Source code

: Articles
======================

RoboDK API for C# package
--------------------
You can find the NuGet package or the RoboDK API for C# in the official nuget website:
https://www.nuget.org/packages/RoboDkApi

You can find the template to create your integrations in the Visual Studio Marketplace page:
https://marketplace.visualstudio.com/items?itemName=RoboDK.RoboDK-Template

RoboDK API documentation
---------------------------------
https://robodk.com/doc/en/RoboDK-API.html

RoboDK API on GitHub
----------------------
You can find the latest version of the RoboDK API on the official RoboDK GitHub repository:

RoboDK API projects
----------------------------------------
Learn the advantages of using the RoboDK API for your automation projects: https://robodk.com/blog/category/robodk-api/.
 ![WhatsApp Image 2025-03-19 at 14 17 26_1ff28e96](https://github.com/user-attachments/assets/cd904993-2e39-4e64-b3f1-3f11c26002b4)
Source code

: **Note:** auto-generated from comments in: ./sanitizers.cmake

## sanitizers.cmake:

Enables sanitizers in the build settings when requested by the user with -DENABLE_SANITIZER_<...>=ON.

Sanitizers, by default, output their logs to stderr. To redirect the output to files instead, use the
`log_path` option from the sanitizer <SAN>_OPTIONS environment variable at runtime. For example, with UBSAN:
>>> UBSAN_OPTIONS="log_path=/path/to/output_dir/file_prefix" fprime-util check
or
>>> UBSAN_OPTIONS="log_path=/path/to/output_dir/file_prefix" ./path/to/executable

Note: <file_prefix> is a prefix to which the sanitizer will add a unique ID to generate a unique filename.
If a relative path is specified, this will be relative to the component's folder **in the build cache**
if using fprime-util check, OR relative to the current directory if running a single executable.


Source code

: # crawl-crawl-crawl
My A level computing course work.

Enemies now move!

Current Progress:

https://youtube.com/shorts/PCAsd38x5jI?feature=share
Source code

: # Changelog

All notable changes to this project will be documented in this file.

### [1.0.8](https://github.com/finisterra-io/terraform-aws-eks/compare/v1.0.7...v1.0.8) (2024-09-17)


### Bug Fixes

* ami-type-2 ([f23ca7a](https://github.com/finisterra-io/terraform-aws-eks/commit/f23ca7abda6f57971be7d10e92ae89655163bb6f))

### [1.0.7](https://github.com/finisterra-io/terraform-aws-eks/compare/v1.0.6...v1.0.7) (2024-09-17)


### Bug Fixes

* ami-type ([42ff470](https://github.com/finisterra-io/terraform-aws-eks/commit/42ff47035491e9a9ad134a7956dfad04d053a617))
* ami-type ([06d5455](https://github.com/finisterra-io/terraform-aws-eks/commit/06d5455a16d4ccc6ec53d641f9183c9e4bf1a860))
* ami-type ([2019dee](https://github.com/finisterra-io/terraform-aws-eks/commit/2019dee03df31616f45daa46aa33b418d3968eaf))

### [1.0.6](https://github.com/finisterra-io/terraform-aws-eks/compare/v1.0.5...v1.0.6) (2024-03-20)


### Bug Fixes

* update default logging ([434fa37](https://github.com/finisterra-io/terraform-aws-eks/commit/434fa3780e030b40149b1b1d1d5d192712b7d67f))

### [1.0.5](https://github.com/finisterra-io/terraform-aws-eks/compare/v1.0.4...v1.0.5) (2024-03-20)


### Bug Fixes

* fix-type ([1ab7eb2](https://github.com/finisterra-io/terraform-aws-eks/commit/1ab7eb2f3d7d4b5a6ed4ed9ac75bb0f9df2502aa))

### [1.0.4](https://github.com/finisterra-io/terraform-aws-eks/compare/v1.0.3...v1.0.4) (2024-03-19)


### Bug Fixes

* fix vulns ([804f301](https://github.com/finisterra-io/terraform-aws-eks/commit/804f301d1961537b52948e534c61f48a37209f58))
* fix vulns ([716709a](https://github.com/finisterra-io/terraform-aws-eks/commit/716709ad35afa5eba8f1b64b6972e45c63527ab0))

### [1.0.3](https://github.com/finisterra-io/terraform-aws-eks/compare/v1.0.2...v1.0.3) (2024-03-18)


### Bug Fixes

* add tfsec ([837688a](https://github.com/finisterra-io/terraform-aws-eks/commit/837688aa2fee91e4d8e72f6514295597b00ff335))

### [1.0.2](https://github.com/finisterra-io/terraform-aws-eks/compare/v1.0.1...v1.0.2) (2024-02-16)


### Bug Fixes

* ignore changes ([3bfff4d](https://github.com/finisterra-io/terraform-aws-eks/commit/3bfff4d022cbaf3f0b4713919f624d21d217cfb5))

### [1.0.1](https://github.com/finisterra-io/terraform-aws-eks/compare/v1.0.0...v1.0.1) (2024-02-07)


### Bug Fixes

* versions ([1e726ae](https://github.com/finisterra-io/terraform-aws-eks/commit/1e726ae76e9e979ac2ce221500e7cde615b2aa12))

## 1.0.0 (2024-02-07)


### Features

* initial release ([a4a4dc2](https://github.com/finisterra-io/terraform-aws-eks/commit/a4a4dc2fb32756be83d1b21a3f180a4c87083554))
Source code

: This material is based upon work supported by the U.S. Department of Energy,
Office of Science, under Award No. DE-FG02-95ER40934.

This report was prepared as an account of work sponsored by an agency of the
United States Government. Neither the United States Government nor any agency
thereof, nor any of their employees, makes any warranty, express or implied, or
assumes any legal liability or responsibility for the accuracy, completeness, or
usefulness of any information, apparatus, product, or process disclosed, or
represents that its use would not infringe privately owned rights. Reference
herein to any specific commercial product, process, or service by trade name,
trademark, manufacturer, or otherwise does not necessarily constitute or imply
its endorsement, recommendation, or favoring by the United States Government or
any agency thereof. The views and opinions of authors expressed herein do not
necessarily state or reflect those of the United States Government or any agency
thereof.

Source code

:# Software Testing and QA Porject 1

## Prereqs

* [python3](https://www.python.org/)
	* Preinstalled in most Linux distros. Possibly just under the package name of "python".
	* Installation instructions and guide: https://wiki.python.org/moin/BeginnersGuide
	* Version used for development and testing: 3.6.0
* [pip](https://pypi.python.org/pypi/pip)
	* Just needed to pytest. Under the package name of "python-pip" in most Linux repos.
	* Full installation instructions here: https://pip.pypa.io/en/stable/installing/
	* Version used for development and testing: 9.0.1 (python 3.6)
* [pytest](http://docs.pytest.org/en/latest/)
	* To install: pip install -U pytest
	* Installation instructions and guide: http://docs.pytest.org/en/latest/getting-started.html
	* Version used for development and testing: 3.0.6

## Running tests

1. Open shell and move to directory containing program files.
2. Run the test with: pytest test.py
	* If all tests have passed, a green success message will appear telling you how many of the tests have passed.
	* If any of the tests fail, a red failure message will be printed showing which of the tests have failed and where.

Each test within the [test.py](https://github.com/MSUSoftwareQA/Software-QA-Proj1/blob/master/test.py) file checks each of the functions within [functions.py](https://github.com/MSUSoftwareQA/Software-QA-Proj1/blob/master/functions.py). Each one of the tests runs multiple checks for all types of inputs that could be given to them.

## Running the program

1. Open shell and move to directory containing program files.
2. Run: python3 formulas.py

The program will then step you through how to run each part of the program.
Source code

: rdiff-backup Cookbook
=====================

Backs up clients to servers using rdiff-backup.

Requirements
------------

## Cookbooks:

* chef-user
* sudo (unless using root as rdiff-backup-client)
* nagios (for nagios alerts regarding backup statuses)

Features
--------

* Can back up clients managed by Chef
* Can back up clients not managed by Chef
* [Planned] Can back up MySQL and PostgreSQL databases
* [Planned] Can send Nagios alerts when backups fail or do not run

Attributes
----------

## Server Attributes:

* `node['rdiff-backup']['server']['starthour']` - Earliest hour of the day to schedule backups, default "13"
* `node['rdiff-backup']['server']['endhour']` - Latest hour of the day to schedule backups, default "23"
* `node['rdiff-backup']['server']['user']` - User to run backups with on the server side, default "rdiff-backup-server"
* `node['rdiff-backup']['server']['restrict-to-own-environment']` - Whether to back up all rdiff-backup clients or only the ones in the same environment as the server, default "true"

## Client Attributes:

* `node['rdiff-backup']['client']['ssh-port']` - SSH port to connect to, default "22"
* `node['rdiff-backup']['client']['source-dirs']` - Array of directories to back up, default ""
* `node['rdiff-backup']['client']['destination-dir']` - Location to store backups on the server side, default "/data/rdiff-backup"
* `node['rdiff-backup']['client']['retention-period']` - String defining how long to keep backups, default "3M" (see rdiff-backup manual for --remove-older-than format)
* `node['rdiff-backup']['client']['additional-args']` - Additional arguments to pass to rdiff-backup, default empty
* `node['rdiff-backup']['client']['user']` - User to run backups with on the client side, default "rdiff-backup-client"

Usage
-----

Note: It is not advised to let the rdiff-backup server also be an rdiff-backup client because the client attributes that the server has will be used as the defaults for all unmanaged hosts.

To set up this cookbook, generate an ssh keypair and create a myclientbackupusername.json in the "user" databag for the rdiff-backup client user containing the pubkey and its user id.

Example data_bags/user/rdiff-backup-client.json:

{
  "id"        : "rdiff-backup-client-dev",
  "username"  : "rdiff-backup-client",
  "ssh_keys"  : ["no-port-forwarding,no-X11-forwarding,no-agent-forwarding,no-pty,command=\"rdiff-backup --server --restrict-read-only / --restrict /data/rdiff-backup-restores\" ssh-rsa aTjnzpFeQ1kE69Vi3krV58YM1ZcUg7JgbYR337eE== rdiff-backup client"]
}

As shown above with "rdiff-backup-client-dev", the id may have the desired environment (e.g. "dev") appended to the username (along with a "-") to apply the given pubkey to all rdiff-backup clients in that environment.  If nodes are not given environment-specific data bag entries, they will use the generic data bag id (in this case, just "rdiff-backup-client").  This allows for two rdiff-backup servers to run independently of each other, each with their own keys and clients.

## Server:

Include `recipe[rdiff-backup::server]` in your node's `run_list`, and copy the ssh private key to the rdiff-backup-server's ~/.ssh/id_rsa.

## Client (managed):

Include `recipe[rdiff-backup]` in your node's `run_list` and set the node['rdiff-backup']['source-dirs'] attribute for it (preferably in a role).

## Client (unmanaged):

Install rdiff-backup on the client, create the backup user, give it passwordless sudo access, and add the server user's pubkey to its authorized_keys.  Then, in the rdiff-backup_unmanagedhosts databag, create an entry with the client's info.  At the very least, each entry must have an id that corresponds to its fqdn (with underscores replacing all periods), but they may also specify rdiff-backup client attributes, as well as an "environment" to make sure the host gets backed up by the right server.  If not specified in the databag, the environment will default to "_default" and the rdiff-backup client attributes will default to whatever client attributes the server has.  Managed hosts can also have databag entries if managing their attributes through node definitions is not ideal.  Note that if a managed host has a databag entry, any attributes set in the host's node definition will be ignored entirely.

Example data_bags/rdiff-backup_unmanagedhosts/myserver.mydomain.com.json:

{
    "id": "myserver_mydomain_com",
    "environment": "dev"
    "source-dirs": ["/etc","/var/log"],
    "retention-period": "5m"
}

* * *

Exercise: Check each line of the records for the word "recipe" and extract those that contain it.

Solved problem:
Include `recipe[rdiff-backup::server]` in your node's `run_list`, and copy the ssh private key to the rdiff-backup-server's ~/.ssh/id_rsa.
Include `recipe[rdiff-backup]` in your node's `run_list` and set the node['rdiff-backup']['source-dirs'] attribute for it (preferably in a role).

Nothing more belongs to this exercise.